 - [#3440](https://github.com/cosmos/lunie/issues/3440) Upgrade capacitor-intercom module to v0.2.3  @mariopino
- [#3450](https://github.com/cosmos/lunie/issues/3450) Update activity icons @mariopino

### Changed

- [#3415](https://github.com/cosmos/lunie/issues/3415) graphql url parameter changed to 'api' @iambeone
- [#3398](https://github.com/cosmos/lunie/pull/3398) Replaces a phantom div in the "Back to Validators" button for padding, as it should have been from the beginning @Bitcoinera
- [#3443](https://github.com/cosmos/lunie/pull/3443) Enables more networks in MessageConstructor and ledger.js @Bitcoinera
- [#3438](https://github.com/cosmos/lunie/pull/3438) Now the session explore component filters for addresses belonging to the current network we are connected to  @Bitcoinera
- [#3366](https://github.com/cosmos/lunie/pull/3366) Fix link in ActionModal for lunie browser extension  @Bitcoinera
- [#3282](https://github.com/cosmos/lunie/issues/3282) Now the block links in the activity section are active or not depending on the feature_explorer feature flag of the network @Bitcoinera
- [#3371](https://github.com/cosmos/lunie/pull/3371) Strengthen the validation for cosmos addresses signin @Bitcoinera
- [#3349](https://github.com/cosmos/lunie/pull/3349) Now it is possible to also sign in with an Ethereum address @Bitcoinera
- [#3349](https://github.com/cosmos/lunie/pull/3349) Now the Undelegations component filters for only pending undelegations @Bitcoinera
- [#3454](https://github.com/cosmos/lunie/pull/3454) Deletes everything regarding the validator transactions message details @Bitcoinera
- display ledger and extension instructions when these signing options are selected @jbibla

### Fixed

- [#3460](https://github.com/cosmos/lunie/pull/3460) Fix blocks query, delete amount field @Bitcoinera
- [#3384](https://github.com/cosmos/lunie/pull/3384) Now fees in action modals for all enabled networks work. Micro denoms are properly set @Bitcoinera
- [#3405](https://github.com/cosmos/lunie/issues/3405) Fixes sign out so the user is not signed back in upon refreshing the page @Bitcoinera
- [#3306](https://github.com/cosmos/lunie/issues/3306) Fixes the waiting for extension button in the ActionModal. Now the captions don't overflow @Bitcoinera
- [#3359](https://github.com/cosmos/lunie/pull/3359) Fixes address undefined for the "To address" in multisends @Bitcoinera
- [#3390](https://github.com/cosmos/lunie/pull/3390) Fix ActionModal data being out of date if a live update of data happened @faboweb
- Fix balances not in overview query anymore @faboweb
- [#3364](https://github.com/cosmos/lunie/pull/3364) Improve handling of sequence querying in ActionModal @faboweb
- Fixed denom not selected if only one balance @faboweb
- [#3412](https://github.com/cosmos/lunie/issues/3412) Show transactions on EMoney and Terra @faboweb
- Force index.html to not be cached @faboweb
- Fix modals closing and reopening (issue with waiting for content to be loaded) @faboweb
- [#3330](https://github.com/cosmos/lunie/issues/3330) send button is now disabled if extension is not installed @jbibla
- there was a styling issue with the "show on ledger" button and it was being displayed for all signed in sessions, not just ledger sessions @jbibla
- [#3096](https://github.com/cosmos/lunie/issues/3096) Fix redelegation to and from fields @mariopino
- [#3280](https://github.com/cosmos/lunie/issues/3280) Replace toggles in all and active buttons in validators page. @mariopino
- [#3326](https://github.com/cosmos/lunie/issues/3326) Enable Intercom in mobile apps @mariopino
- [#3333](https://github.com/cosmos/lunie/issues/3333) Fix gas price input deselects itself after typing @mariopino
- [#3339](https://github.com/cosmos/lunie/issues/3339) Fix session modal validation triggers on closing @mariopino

--

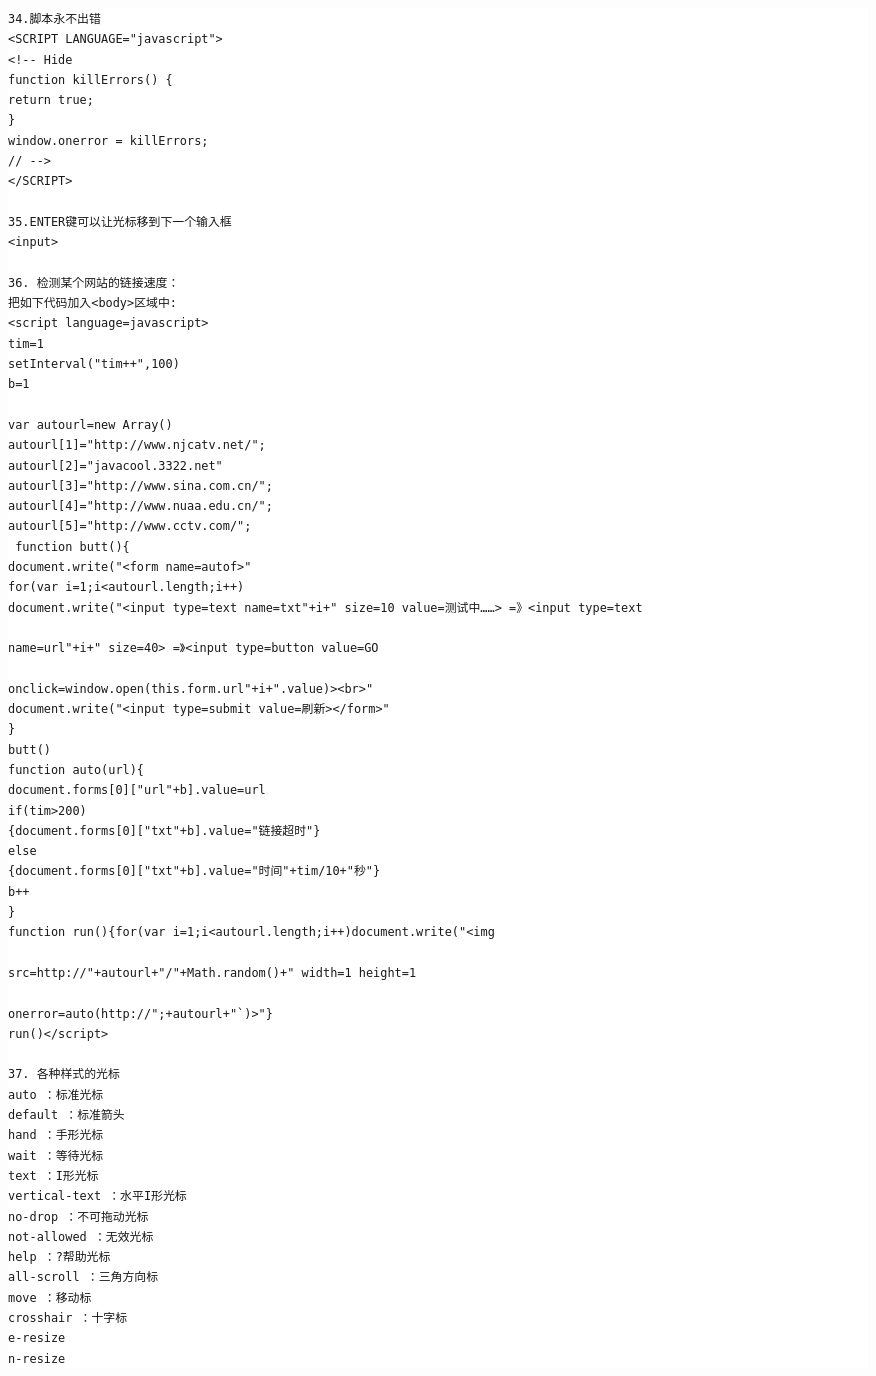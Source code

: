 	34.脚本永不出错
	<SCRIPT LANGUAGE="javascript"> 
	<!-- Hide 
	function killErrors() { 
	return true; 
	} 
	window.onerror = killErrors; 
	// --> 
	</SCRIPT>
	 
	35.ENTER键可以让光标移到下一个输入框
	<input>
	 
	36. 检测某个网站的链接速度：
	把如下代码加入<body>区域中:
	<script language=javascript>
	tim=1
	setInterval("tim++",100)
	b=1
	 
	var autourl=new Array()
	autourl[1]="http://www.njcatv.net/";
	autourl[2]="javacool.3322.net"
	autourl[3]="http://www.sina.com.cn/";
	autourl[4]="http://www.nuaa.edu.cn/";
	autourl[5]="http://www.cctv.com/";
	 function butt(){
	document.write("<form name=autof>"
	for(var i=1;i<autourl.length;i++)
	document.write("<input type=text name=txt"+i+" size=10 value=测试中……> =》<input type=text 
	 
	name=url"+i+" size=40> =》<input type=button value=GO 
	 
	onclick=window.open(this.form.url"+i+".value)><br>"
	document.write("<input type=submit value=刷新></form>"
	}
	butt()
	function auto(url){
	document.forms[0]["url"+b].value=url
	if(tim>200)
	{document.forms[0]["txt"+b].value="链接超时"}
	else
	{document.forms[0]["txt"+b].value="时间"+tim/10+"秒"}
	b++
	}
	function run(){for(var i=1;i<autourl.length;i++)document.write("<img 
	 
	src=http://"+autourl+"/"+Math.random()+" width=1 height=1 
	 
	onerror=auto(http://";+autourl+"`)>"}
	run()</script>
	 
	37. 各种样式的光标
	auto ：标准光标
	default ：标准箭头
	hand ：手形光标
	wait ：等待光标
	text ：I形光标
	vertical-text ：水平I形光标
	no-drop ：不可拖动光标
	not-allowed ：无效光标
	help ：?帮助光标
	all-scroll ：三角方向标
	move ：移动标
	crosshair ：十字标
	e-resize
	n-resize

> [PROBLEM STATEMENT]: In the listing above, find the line with "- [#3440](https://github.com/cosmos/lunie/issues/3440) Upgrade" and the line with "- [#3405](https://github.com/cosmos/lunie/issues/3405) Fixes"; output exactly those lines and all lines between them.

> [RESULT BELOW]:
 - [#3440](https://github.com/cosmos/lunie/issues/3440) Upgrade capacitor-intercom module to v0.2.3  @mariopino
- [#3450](https://github.com/cosmos/lunie/issues/3450) Update activity icons @mariopino

### Changed

- [#3415](https://github.com/cosmos/lunie/issues/3415) graphql url parameter changed to 'api' @iambeone
- [#3398](https://github.com/cosmos/lunie/pull/3398) Replaces a phantom div in the "Back to Validators" button for padding, as it should have been from the beginning @Bitcoinera
- [#3443](https://github.com/cosmos/lunie/pull/3443) Enables more networks in MessageConstructor and ledger.js @Bitcoinera
- [#3438](https://github.com/cosmos/lunie/pull/3438) Now the session explore component filters for addresses belonging to the current network we are connected to  @Bitcoinera
- [#3366](https://github.com/cosmos/lunie/pull/3366) Fix link in ActionModal for lunie browser extension  @Bitcoinera
- [#3282](https://github.com/cosmos/lunie/issues/3282) Now the block links in the activity section are active or not depending on the feature_explorer feature flag of the network @Bitcoinera
- [#3371](https://github.com/cosmos/lunie/pull/3371) Strengthen the validation for cosmos addresses signin @Bitcoinera
- [#3349](https://github.com/cosmos/lunie/pull/3349) Now it is possible to also sign in with an Ethereum address @Bitcoinera
- [#3349](https://github.com/cosmos/lunie/pull/3349) Now the Undelegations component filters for only pending undelegations @Bitcoinera
- [#3454](https://github.com/cosmos/lunie/pull/3454) Deletes everything regarding the validator transactions message details @Bitcoinera
- display ledger and extension instructions when these signing options are selected @jbibla

### Fixed

- [#3460](https://github.com/cosmos/lunie/pull/3460) Fix blocks query, delete amount field @Bitcoinera
- [#3384](https://github.com/cosmos/lunie/pull/3384) Now fees in action modals for all enabled networks work. Micro denoms are properly set @Bitcoinera
- [#3405](https://github.com/cosmos/lunie/issues/3405) Fixes sign out so the user is not signed back in upon refreshing the page @Bitcoinera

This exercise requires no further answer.